*** Opening The records ***

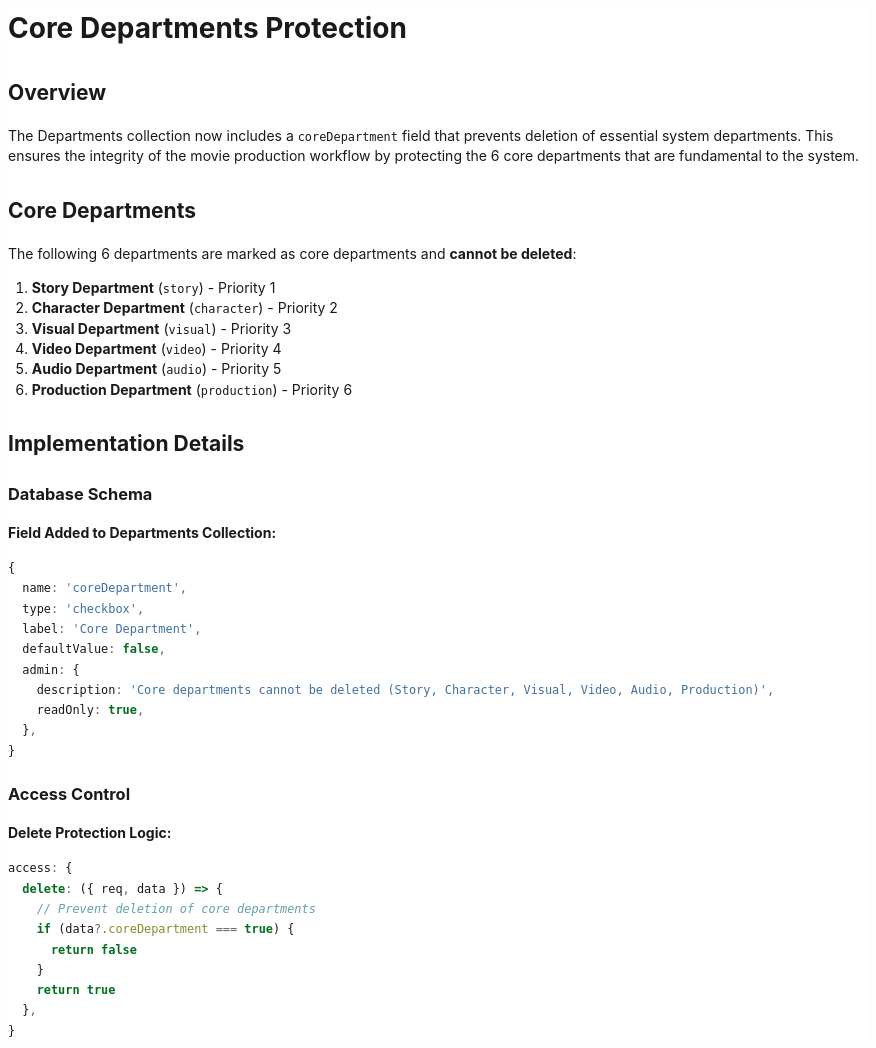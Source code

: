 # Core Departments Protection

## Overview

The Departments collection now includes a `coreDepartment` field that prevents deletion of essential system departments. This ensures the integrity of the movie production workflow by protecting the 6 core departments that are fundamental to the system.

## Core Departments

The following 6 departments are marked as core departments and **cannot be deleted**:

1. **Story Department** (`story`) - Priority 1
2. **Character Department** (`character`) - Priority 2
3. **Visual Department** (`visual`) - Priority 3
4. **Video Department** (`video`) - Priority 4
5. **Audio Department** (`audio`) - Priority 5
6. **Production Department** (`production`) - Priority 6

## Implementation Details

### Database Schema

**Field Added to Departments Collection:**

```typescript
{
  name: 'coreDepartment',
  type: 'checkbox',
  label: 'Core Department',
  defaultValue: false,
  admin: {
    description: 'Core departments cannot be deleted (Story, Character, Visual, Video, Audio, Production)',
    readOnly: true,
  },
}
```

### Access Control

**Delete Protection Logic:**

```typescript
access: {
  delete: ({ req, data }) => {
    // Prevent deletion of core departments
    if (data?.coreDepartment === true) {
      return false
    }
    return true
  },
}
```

*** Closing The records ***

Exercise
Lines with the word "Visual": report how many there are in the entries, as a bare number.

Solution
2